3. Factors outside the child welfare system also affected the quality of legal representation available to children and parents in the sites studied.

For example, homelessness and poverty were regularly reported as significant challenges for effective legal representation because factors such as unstable housing, lack of access to affordable transportation, or a rural location made it difficult to meet with clients and ensure they appeared in court.

Homelessness, poverty for youth and their families, and immigration status were significant challenges in all three sites. Poverty affects clients’ ability to pay for housing, services, and transportation. Lack of housing can prevent reunification and limit parent counsel from meeting with or communicating with their clients, while lack of personal or public transportation can make it hard to attend hearings or services. Courthouse location, court accessibility for attorneys and families, and time for attorneys to meet clients before hearings were challenges in each site.

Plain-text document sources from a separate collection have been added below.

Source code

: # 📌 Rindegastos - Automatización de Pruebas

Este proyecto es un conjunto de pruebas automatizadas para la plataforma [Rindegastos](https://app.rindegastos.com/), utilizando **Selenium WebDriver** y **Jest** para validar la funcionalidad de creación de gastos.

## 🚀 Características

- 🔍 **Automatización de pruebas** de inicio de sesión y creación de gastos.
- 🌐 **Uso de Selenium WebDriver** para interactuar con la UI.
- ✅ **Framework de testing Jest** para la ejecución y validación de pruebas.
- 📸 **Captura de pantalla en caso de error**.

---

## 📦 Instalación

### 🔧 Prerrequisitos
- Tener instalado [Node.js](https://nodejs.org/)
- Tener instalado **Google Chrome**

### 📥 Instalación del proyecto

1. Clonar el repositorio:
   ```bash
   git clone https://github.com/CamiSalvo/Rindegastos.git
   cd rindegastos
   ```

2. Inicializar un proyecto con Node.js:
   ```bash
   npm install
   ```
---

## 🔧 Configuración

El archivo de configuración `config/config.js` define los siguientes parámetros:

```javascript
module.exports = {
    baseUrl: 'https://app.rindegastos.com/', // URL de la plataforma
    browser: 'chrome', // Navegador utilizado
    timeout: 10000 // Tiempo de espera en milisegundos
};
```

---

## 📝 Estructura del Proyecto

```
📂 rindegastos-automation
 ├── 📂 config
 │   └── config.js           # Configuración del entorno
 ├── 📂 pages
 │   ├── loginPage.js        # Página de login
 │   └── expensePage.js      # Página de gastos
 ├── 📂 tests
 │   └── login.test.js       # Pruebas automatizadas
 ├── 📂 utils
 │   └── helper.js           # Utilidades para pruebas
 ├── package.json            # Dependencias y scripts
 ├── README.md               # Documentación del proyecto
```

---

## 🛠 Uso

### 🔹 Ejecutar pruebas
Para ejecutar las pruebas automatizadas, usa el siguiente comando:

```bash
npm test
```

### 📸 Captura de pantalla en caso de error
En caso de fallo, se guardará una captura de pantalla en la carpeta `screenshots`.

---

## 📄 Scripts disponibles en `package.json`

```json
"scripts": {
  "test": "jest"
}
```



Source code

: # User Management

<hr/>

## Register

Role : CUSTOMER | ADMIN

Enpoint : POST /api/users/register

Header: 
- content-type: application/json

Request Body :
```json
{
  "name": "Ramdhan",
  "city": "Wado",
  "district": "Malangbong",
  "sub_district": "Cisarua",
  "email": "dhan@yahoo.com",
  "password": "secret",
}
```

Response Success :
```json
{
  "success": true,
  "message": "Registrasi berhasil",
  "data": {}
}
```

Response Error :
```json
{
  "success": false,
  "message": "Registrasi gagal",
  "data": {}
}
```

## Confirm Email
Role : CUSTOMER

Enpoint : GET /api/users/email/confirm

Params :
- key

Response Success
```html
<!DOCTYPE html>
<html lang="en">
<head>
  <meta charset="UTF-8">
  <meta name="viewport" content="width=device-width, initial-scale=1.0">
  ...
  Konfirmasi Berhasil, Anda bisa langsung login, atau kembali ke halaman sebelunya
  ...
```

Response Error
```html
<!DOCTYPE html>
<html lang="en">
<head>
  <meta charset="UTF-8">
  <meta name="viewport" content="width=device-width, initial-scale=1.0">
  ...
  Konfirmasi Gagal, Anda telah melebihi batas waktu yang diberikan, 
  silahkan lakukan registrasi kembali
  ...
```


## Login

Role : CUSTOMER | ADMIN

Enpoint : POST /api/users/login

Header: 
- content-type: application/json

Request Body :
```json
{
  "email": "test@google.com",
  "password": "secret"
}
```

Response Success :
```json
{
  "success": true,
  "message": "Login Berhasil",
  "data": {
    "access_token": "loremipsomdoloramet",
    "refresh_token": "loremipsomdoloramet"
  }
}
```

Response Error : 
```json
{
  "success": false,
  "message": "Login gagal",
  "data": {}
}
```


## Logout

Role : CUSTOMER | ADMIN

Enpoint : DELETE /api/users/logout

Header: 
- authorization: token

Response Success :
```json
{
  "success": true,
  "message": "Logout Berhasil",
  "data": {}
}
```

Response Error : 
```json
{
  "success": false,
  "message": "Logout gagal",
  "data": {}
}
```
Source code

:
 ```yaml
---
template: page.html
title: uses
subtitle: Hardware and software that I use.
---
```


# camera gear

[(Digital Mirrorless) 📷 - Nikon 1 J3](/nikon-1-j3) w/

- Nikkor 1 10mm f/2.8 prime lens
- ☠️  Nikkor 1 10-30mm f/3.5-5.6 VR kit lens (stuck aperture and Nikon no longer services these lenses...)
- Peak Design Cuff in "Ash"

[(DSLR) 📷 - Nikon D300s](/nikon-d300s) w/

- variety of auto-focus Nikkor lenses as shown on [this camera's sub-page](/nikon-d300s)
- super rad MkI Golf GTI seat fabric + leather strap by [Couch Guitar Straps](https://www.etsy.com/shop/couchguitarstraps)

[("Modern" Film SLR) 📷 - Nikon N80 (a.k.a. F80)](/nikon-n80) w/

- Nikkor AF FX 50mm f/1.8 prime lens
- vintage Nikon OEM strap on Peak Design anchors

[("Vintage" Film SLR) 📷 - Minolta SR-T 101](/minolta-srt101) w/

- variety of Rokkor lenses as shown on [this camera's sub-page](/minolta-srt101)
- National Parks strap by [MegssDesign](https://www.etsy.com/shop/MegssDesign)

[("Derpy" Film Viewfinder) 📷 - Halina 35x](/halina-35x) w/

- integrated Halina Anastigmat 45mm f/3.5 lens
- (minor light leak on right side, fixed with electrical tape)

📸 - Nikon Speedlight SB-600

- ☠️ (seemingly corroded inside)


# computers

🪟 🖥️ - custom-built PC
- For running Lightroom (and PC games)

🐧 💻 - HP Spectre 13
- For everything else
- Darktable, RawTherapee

How to use this information to advocate for high-quality legal representation by addressing outside factors that affect client advocacy

Use the California assessment to explain the connection between high-quality legal representation and potential influences that exist outside the context of child welfare that can affect attorneys’ ability to meet with and support parent and child clients, including:

  • Transportation limitations for clients.
  • Housing access and stability for clients.
  • Challenges in cases involving immigration and child welfare law.

Understand and address these influences through advocacy, legislative action, and increased awareness so that supports for children and families can increase their ability to meaningfully engage in services, attend meetings with counsel, and successfully reunify and achieve permanency.

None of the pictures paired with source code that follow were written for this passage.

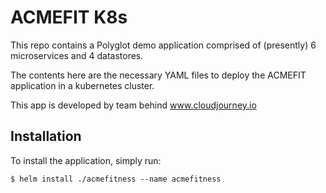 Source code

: # ACMEFIT K8s

This repo contains a Polyglot demo application comprised of (presently) 6 microservices and 4 datastores.

The contents here are the necessary YAML files to deploy the ACMEFIT application in a kubernetes cluster.

This app is developed by team behind www.cloudjourney.io

## Installation

To install the application, simply run:

```
$ helm install ./acmefitness --name acmefitness
```

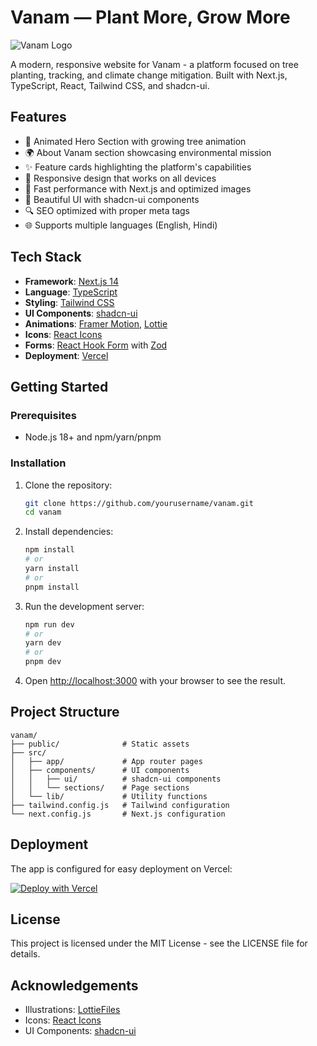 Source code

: # Vanam — Plant More, Grow More

![Vanam Logo](public/vanam-logo.png)

A modern, responsive website for Vanam - a platform focused on tree planting, tracking, and climate change mitigation. Built with Next.js, TypeScript, React, Tailwind CSS, and shadcn-ui.

## Features

- 🌱 Animated Hero Section with growing tree animation
- 🌍 About Vanam section showcasing environmental mission
- ✨ Feature cards highlighting the platform's capabilities
- 📱 Responsive design that works on all devices
- 🚀 Fast performance with Next.js and optimized images
- 🎨 Beautiful UI with shadcn-ui components
- 🔍 SEO optimized with proper meta tags
- 🌐 Supports multiple languages (English, Hindi)

## Tech Stack

- **Framework**: [Next.js 14](https://nextjs.org/)
- **Language**: [TypeScript](https://www.typescriptlang.org/)
- **Styling**: [Tailwind CSS](https://tailwindcss.com/)
- **UI Components**: [shadcn-ui](https://ui.shadcn.com/)
- **Animations**: [Framer Motion](https://www.framer.com/motion/), [Lottie](https://lottiefiles.com/)
- **Icons**: [React Icons](https://react-icons.github.io/react-icons/)
- **Forms**: [React Hook Form](https://react-hook-form.com/) with [Zod](https://github.com/colinhacks/zod)
- **Deployment**: [Vercel](https://vercel.com/)

## Getting Started

### Prerequisites

- Node.js 18+ and npm/yarn/pnpm

### Installation

1. Clone the repository:
   ```bash
   git clone https://github.com/yourusername/vanam.git
   cd vanam
   ```

2. Install dependencies:
   ```bash
   npm install
   # or
   yarn install
   # or
   pnpm install
   ```

3. Run the development server:
   ```bash
   npm run dev
   # or
   yarn dev
   # or
   pnpm dev
   ```

4. Open [http://localhost:3000](http://localhost:3000) with your browser to see the result.

## Project Structure

```
vanam/
├── public/              # Static assets
├── src/
│   ├── app/             # App router pages
│   ├── components/      # UI components
│   │   ├── ui/          # shadcn-ui components
│   │   └── sections/    # Page sections
│   └── lib/             # Utility functions
├── tailwind.config.js   # Tailwind configuration
└── next.config.js       # Next.js configuration
```

## Deployment

The app is configured for easy deployment on Vercel:

[![Deploy with Vercel](https://vercel.com/button)](https://vercel.com/new/clone?repository-url=https%3A%2F%2Fgithub.com%2Fyourusername%2Fvanam)

## License

This project is licensed under the MIT License - see the LICENSE file for details.

## Acknowledgements

- Illustrations: [LottieFiles](https://lottiefiles.com/)
- Icons: [React Icons](https://react-icons.github.io/react-icons/)
- UI Components: [shadcn-ui](https://ui.shadcn.com/)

How to use this information to advocate for high-quality representation through improved data management systems

Collecting data for this assessment revealed the need for more robust data in each site to track representation quality. High data quality contributes to consistent results, reliable data, and the ability to easily interpret data. Use the California assessment to advocate for improved and refined data management systems to track important variables that better reflect the quality of legal representation and case functioning generally. Advocate for increased and adequate funding for child and parent dependency counsel with data from improved data management systems. By increasing use of robust data to study and improve practice, the quality of legal representation can be better measured and linked with outcomes for children and families.

Conclusion

This assessment presents important considerations when investing in legal representation to better support children and families in the child welfare system. Complementing existing research showing how high-quality representation improves outcomes for children and families, this assessment provides an opportunity for jurisdictions to carefully consider how to invest and allocate attorney funding to increase the quality of legal representation to best serve children and parents and for practitioners to use the findings as a tool in their advocacy.

Connecting back to the first finding, the best way to reduce caseloads is to have fewer families in our systems, and the only way to have fewer families in our systems is to either not bring them in to begin with, which is the child welfare policy piece, and the second best way to have fewer families in our system is to move them in and out efficiently and to provide them with the services they need.
– Leslie Starr Heimov, Executive Director, Children’s Law Center of California

Eva J. Klain, JD, director of the health program at the ABA Center on Children and the Law, directed the California assessment of funding changes project.

The call-out quotes in this article were drawn from a webinar introducing the funding assessment report findings and significance to California child welfare legal professionals on July 15, 2020.